Low Carb Keto Cauliflower Cheese: a recipe that will make you love this vegetable again. And just 4g carbs each serving.
I can guess what you’re thinking… cauliflowers again, bo-ring!
I admit that following the ketogenic regime has its difficulties. Yes, there are very few vegetables that are classed as low carb enough to satisfy ketosis. True, cauliflowers pop up again and again in everything from mash to pizza base. And yes, I get sick of cauliflowers too at times. But NO, this recipe is far from boring.
In fact, I promise you that my Low Carb Keto cauliflower cheese will renew your fondness for this amazing vegetable.
Why cauliflower is the best vegetable whether you follow the ketogenic diet or not.
Simply put, the humble cauliflower is nothing short of amazing. And not just because it is low carb. It belongs to the cruciferous family, and like all cruciferous veggies, it boasts antioxidants, phytonutrients, vitamins, minerals and a vast array of well-documented health benefits. The list of proven benefits in terms of gut and general health has put cauliflower in the superfood category. A well deserved claim to fame.
It’s one of very few vegetables that can be eaten as part of the keto diet to achieve a good level of ketosis, so why not try and find fun and yummy ways to cook it?
How can My Low Carb Keto Cauliflower cheese be so bright yellow in colour?
Aha! There’s the fun bit combined with the healthy bit. I don’t use filters. I am totally clueless about camera trickery. The intense yellow you see in the photos is real. I simply added lots of turmeric to the cauliflower water bath. Not only have I made boring white become fun yellow, but I have added more health benefits to an already healthy dish. Yay!!!
And boy does it taste good!!!!
Apart from the star ingredient, you will need 2 egg yolks, butter, whole milk, cream, mature Cheddar cheese, Parmesan, arrowroot, salt and spices. And about 30 minutes of your time. I had home made sausages with mine. For something different, try it with my easy cheeky pork chops , or perfect fishcakes.
If you have vague memories of school dinners and disgusting, bland cauliflower cheese, banish them immediately! This is a flavoursome side dish that you will not get tired of eating.
N.B. This post has now been updated and is even more leto-friendly. Less Carbs. More Fat. Yippee!!!

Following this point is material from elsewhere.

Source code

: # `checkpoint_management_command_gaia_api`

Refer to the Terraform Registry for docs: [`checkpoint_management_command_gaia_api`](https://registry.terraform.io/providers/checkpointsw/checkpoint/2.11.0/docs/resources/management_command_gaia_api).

You can easily add this recipe to your BigOven favourites. Just click on the ♥ save button within the recipe box below.
- Yield: 6
- Serving size: 1
- Calories: 483
- Fat: 45.7
- Net Carbs: 4g
- Protein: 12.4g
- warm up cream, 70g butter, nutmeg and freshly ground black pepper.
- whisk in arrowroot (to avoid lumps, add the arrowroot by sprinkling it in while you whisk).
- continue to whisk until all lumps have disappeared and you have a smooth sauce, then remove from heat and set aside to cool down.
- grate cheeses and reserve 30g of grated parmesan for the topping.
- prepare cauliflower by cutting out leaves and core and dividing into florets.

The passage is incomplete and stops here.